Here’s some pest biology about centipedes and millipedes! The main reason I want to share the differences of the two is because centipedes can potentially be harmful to people whereas millipedes are actually pretty tame creatures.

A lot people will commonly find a centipede or millipede in their homes and start freaking out. I’m not surprised! Both bugs are so creepy with what seems like hundreds and hundreds of legs. Even though they basically move the same way and look very similar, theres some major differences in the two creepy-crawlies.

House Centipede

First is the shape and physical appearance of the two. Both are multi-segmented arthropods.
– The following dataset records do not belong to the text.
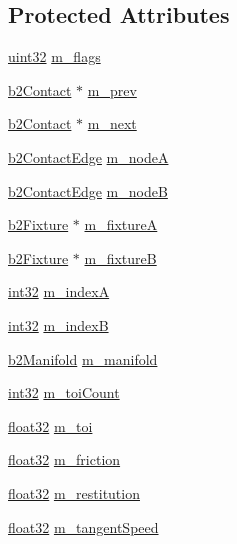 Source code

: \subsection*{Protected Attributes}
\begin{DoxyCompactItemize}
\item 
\mbox{\hyperlink{b2_settings_8h_a1134b580f8da4de94ca6b1de4d37975e}{uint32}} \mbox{\hyperlink{classb2_contact_a85d5408adcbf466bcb8f291aeb35bc3b}{m\+\_\+flags}}
\item 
\mbox{\hyperlink{classb2_contact}{b2\+Contact}} $\ast$ \mbox{\hyperlink{classb2_contact_adf3a3450e0fa9cf6d11ca22467c2370b}{m\+\_\+prev}}
\item 
\mbox{\hyperlink{classb2_contact}{b2\+Contact}} $\ast$ \mbox{\hyperlink{classb2_contact_a241fea000d26da8761b5520a9adcd87a}{m\+\_\+next}}
\item 
\mbox{\hyperlink{structb2_contact_edge}{b2\+Contact\+Edge}} \mbox{\hyperlink{classb2_contact_a5f5ce747bb04f48843eb07304d47faab}{m\+\_\+nodeA}}
\item 
\mbox{\hyperlink{structb2_contact_edge}{b2\+Contact\+Edge}} \mbox{\hyperlink{classb2_contact_a4887c3acb8cb857e2bec659027539c7a}{m\+\_\+nodeB}}
\item 
\mbox{\hyperlink{classb2_fixture}{b2\+Fixture}} $\ast$ \mbox{\hyperlink{classb2_contact_aec94bbbb8862f09365a5af99650b5be4}{m\+\_\+fixtureA}}
\item 
\mbox{\hyperlink{classb2_fixture}{b2\+Fixture}} $\ast$ \mbox{\hyperlink{classb2_contact_a83b18f0da1cfeb2c9dccc6aabed881d3}{m\+\_\+fixtureB}}
\item 
\mbox{\hyperlink{b2_settings_8h_a43d43196463bde49cb067f5c20ab8481}{int32}} \mbox{\hyperlink{classb2_contact_ac69d3c8f18ac653cbff658a718ab9067}{m\+\_\+indexA}}
\item 
\mbox{\hyperlink{b2_settings_8h_a43d43196463bde49cb067f5c20ab8481}{int32}} \mbox{\hyperlink{classb2_contact_aaaae6d149986c7267f3e28f0c58da8a0}{m\+\_\+indexB}}
\item 
\mbox{\hyperlink{structb2_manifold}{b2\+Manifold}} \mbox{\hyperlink{classb2_contact_aebdc2c073d05ac8e544a591d2043b251}{m\+\_\+manifold}}
\item 
\mbox{\hyperlink{b2_settings_8h_a43d43196463bde49cb067f5c20ab8481}{int32}} \mbox{\hyperlink{classb2_contact_afaa231f3e9a908154f9a32af456601b6}{m\+\_\+toi\+Count}}
\item 
\mbox{\hyperlink{b2_settings_8h_aacdc525d6f7bddb3ae95d5c311bd06a1}{float32}} \mbox{\hyperlink{classb2_contact_aa9e75253eaac6efdb6485a8646ac553f}{m\+\_\+toi}}
\item 
\mbox{\hyperlink{b2_settings_8h_aacdc525d6f7bddb3ae95d5c311bd06a1}{float32}} \mbox{\hyperlink{classb2_contact_ac7915ef6f92d609ee0a43d518b4f9e75}{m\+\_\+friction}}
\item 
\mbox{\hyperlink{b2_settings_8h_aacdc525d6f7bddb3ae95d5c311bd06a1}{float32}} \mbox{\hyperlink{classb2_contact_a6bc56522b4c04e28bee3542a7fc2f796}{m\+\_\+restitution}}
\item 
\mbox{\hyperlink{b2_settings_8h_aacdc525d6f7bddb3ae95d5c311bd06a1}{float32}} \mbox{\hyperlink{classb2_contact_a70bbcb5cf7ade19ad986a6a1168e2b89}{m\+\_\+tangent\+Speed}}
\end{DoxyCompactItemize}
Centipedes have a flat shape to their bodies and are lighter in color whereas millipedes have a cylindrical shape and are typically darker in color. They both have several pairs of legs attached to their bodies but centipedes have one pair of legs per segment and millipedes have two pairs. If you look close enough and compare the two side by side, you’ll also notice that even though they both have antennae, the centipede’s antennae are significantly longer than the antennae of millipedes.

Another difference between the two are there ways of movement. Centipedes are extremely active and are actually known for their speed. However, millipedes are known to be slow moving. Centipedes are also very flexible and millipedes are inflexible.

American Millipede

Also, their food sources are also very different. Centipedes are actually carnivorous and feed on other small arthropods. Millipedes, however, are detritivores, which means they consume decomposing matter. With this in mind, their defense mechanisms and tactics will be different. Centipedes have stinging structures on the front of their heads that they use to kill their prey or use to bite when they feel threatened. Likewise, if handled incorrectly, centipedes have the ability to bite people. Millipedes, on the other hand, do not have these structures nor do they bite. As a defense mechanism, they emit secretions from defensive glands on their bodies and are known to roll up like their cousins, the pill bugs. They do not bite people, however, the more exotic species may squirt their secretions which handlers should be cautious of.

Lastly, although both centipedes and millipedes habituate in moist areas, centipedes actually have a broad spectrum of habitats. Millipedes however, only thrive where moisture is optimal.